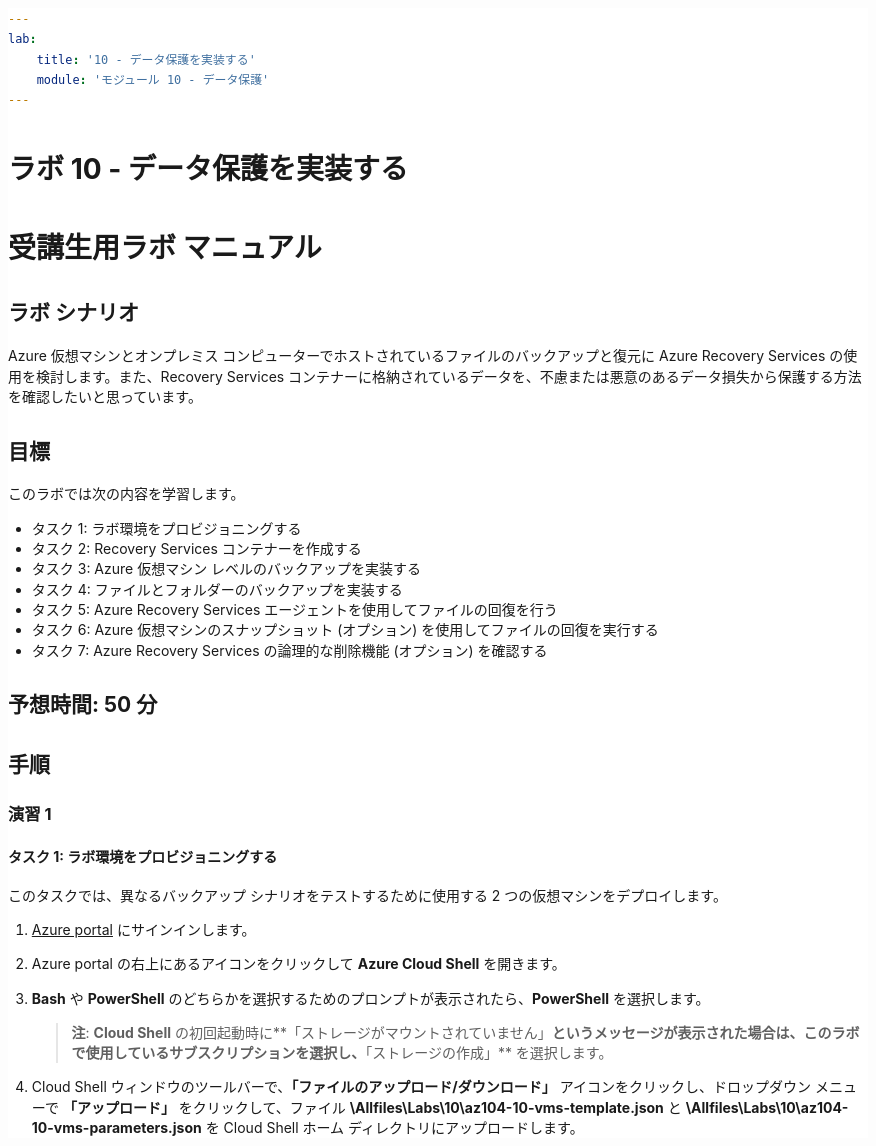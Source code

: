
 ```yaml
---
lab:
    title: '10 - データ保護を実装する'
    module: 'モジュール 10 - データ保護'
---
```


# ラボ 10 - データ保護を実装する
# 受講生用ラボ マニュアル

## ラボ シナリオ

Azure 仮想マシンとオンプレミス コンピューターでホストされているファイルのバックアップと復元に Azure Recovery Services の使用を検討します。また、Recovery Services コンテナーに格納されているデータを、不慮または悪意のあるデータ損失から保護する方法を確認したいと思っています。

## 目標

このラボでは次の内容を学習します。

+ タスク 1: ラボ環境をプロビジョニングする
+ タスク 2: Recovery Services コンテナーを作成する
+ タスク 3: Azure 仮想マシン レベルのバックアップを実装する
+ タスク 4: ファイルとフォルダーのバックアップを実装する
+ タスク 5: Azure Recovery Services エージェントを使用してファイルの回復を行う
+ タスク 6: Azure 仮想マシンのスナップショット (オプション) を使用してファイルの回復を実行する
+ タスク 7: Azure Recovery Services の論理的な削除機能 (オプション) を確認する

## 予想時間: 50 分

## 手順

### 演習 1

#### タスク 1: ラボ環境をプロビジョニングする

このタスクでは、異なるバックアップ シナリオをテストするために使用する 2 つの仮想マシンをデプロイします。

1. [Azure portal](https://portal.azure.com) にサインインします。

1. Azure portal の右上にあるアイコンをクリックして **Azure Cloud Shell** を開きます。

1. **Bash** や **PowerShell** のどちらかを選択するためのプロンプトが表示されたら、**PowerShell** を選択します。

    > **注**: **Cloud Shell** の初回起動時に**「ストレージがマウントされていません」**というメッセージが表示された場合は、このラボで使用しているサブスクリプションを選択し、**「ストレージの作成」** を選択します。

1. Cloud Shell ウィンドウのツールバーで、**「ファイルのアップロード/ダウンロード」** アイコンをクリックし、ドロップダウン メニューで **「アップロード」** をクリックして、ファイル **\\Allfiles\\Labs\\10\\az104-10-vms-template.json** と **\\Allfiles\\Labs\\10\\az104-10-vms-parameters.json** を Cloud Shell ホーム ディレクトリにアップロードします。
##########
• _Work task_
Once the lines containing "オプション" in the data above are counted, give the total by itself.

• _Result of the exercise_
2